◆ Exercise brief: Set down the material exactly, keeping every line whole.

### Recorded data ###

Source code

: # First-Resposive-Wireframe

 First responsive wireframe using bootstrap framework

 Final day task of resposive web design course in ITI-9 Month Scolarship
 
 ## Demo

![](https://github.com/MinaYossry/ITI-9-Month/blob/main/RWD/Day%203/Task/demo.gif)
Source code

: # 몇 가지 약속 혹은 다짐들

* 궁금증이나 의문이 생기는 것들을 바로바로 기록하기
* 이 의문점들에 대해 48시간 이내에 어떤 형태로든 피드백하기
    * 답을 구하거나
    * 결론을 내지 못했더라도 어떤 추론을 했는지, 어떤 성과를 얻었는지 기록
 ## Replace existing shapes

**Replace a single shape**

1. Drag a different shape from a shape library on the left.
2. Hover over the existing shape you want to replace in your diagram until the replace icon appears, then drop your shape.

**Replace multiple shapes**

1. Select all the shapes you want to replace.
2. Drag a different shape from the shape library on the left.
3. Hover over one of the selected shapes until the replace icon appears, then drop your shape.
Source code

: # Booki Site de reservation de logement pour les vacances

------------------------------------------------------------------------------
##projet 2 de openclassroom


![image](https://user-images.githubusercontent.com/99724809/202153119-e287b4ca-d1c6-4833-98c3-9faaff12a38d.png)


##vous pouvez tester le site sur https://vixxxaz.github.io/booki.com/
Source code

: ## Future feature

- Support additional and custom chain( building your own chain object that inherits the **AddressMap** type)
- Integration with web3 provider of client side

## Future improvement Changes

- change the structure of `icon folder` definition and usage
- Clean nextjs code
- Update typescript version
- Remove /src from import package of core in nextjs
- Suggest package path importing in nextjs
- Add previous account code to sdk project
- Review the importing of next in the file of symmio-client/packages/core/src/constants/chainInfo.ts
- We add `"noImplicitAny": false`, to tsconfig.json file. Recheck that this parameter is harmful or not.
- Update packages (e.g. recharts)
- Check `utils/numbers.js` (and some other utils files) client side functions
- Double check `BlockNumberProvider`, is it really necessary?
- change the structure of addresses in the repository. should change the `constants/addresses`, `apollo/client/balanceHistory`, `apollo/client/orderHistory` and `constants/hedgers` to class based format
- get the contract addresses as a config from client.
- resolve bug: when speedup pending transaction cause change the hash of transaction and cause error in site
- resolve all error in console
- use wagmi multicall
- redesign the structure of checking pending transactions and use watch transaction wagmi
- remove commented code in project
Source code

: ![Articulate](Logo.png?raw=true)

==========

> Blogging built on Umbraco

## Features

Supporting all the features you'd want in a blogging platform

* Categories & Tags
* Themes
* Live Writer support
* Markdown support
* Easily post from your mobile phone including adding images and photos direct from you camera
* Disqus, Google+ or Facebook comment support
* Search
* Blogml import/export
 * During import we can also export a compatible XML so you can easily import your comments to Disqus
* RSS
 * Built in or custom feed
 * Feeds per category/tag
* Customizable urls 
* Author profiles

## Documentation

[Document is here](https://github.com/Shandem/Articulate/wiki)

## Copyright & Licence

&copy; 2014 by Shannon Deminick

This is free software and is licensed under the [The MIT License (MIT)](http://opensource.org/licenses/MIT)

###

◆ Written response:
Source code

: # First-Resposive-Wireframe

 First responsive wireframe using bootstrap framework

 Final day task of resposive web design course in ITI-9 Month Scolarship
 
 ## Demo

![](https://github.com/MinaYossry/ITI-9-Month/blob/main/RWD/Day%203/Task/demo.gif)
Source code

: # 몇 가지 약속 혹은 다짐들

* 궁금증이나 의문이 생기는 것들을 바로바로 기록하기
* 이 의문점들에 대해 48시간 이내에 어떤 형태로든 피드백하기
    * 답을 구하거나
    * 결론을 내지 못했더라도 어떤 추론을 했는지, 어떤 성과를 얻었는지 기록
 ## Replace existing shapes

**Replace a single shape**

1. Drag a different shape from a shape library on the left.
2. Hover over the existing shape you want to replace in your diagram until the replace icon appears, then drop your shape.

**Replace multiple shapes**

1. Select all the shapes you want to replace.
2. Drag a different shape from the shape library on the left.
3. Hover over one of the selected shapes until the replace icon appears, then drop your shape.
Source code

: # Booki Site de reservation de logement pour les vacances

------------------------------------------------------------------------------
##projet 2 de openclassroom


![image](https://user-images.githubusercontent.com/99724809/202153119-e287b4ca-d1c6-4833-98c3-9faaff12a38d.png)


##vous pouvez tester le site sur https://vixxxaz.github.io/booki.com/
Source code

: ## Future feature

- Support additional and custom chain( building your own chain object that inherits the **AddressMap** type)
- Integration with web3 provider of client side

## Future improvement Changes

- change the structure of `icon folder` definition and usage
- Clean nextjs code
- Update typescript version
- Remove /src from import package of core in nextjs
- Suggest package path importing in nextjs
- Add previous account code to sdk project
- Review the importing of next in the file of symmio-client/packages/core/src/constants/chainInfo.ts
- We add `"noImplicitAny": false`, to tsconfig.json file. Recheck that this parameter is harmful or not.
- Update packages (e.g. recharts)
- Check `utils/numbers.js` (and some other utils files) client side functions
- Double check `BlockNumberProvider`, is it really necessary?
- change the structure of addresses in the repository. should change the `constants/addresses`, `apollo/client/balanceHistory`, `apollo/client/orderHistory` and `constants/hedgers` to class based format
- get the contract addresses as a config from client.
- resolve bug: when speedup pending transaction cause change the hash of transaction and cause error in site
- resolve all error in console
- use wagmi multicall
- redesign the structure of checking pending transactions and use watch transaction wagmi
- remove commented code in project
Source code

: ![Articulate](Logo.png?raw=true)

==========

> Blogging built on Umbraco

## Features

Supporting all the features you'd want in a blogging platform

* Categories & Tags
* Themes
* Live Writer support
* Markdown support
* Easily post from your mobile phone including adding images and photos direct from you camera
* Disqus, Google+ or Facebook comment support
* Search
* Blogml import/export
 * During import we can also export a compatible XML so you can easily import your comments to Disqus
* RSS
 * Built in or custom feed
 * Feeds per category/tag
* Customizable urls 
* Author profiles

## Documentation

[Document is here](https://github.com/Shandem/Articulate/wiki)

## Copyright & Licence

&copy; 2014 by Shannon Deminick

This is free software and is licensed under the [The MIT License (MIT)](http://opensource.org/licenses/MIT)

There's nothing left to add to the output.